She walked beneath the trees of Moonglade alone. The glade was immune to night. Instead, its sky was a perpetual twilight that bathed the land below in soothing turquoise and green. But beneath the trees, the twilight dimmed to its closest shade of night with purples and blues. Her bare feet silently passing over the wet-leaf blanket over the ground, Anarial slipped through the forest with her gaze drawn to the sky, peering through the tiniest breaks in the tree canopy.
Not heeding where her feet wandered, Anarial’s gaze squinted at the soaring mountain peaks that circled the glade. In spite of the far distance, she could still spy a flicker of flame that sprang to life then extinguished, appearing from mountaintop to mountaintop, like fiery, sequential beacons lit to warn of oncoming danger. She knew the origin of the flame and watched its distant dance, brightly blazing and abruptly snuffing, but its pattern still tireless and endless.
She found her hands clutching herself, rubbing her arms despite the lack of cold. The glade could only bear the mildest frost and did not know winter, yet Anarial felt a chill writhe down her spine. She knew the origin of the flickering flame; it was a fire too familiar for words. It felt like an old friend who needed no introduction or explanation, and yet it was the kind of old friend whose intimacy could give way to devastating hostility — and one that burned red hot and knew all your secrets and just how to twist them.
And so the sight of the flame made her breath catch in her throat and body shiver. Her gaze could not break away from the torches in the night that called to her, knew her name, knew where she dwelled, and questioned why she remained.
D’Arsano. Be patient. We know nothing yet. We are grasping at fears and running head first into things. We should wait. Wait. Stay.
The old druid’s words barked in her ears even as her gaze disobeyed him. It was as if her gaze could sneak away and do what her body wished — to leave Moonglade and pursue the flame once again, and pursue it to the edges of Azeroth. Oh, if the druid could see her now, would he know how far she toed his every line? And why did she still listen to him, after all these years? She was a druid in her own right now, no longer under tutelage of anyone. Yet D’Arsano’s words still kept hold on her, like a grown pup that never forgets the chastising nip of its parent. Was it wisdom in his words that kept her here, or fear of his disappointment?
Kanta. Stay here, with me, with us, the children. They need you. I need you. You have been so distant lately. Anarial, what is on your mind? What is going on?
Student, Sentinel, Captain, Templar, friend, husband. Kanta Wildsabre played too many parts in her life and she found herself often confused. The sight of him brought so many memories — of barking instructions and smacking the back of his hands in Ashenvale as a teacher does to a student; of hunting satyrs as Sentinels on equal footing; of rolling her eyes and teasing him as he fit into the captain’s uniform for the first time; of years later taking on the mantle of the rose and cross; of years of watching him from the shadows to keep him from trouble; of the recent year when both finally acted on the bond that sparked between them the moment they met.
The sight of him was always the same: the same scars on his face, the same dour expression. The expression burned in her memory was one of loss and disappointment. She knew her recent infatuation stabbed at him, her new distance clawed at his every worry. Every time she slipped away and came back again, she could see his gaze, even when he was absent when she slipped back home.

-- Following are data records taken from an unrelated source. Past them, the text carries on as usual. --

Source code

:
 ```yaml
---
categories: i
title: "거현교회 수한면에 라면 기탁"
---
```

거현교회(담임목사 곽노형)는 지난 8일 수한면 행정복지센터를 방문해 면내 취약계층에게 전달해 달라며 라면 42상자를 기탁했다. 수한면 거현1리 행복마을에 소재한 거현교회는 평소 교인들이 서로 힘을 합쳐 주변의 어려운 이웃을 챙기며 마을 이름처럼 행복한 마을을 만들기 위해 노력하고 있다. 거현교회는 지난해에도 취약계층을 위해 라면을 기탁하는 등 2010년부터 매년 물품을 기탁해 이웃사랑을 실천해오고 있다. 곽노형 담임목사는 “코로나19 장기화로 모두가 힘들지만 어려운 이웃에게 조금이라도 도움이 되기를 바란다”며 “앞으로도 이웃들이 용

The gaze was at first relief, then hurt. The relief was always brief, the hurt always stayed, and it languished as heavy, unspoken words hung between them.
Why did she tax him so much? She knew Kanta too well to test his limits. She knew where each of them were. Was it love for him that made her stay, or was it guilt? What bonds was she breaking by splitting her time so clearly in two? What hurt was sewn in the twins’ eyes as they saw Anarial slip away once again, gone again for hours, days? What family was she neglecting, abandoning, avoiding?
Was she doing it all again?
Her eyes remained on the flickering flame, still. Somewhere in Moonglade, a bird chirped, hailing the onset of dawn. Such a chirp was the only way to determine night and day in the glade, and yet Anarial kept to the trees, treating the oncoming day as an extension of her restless night, endlessly wandering and circling.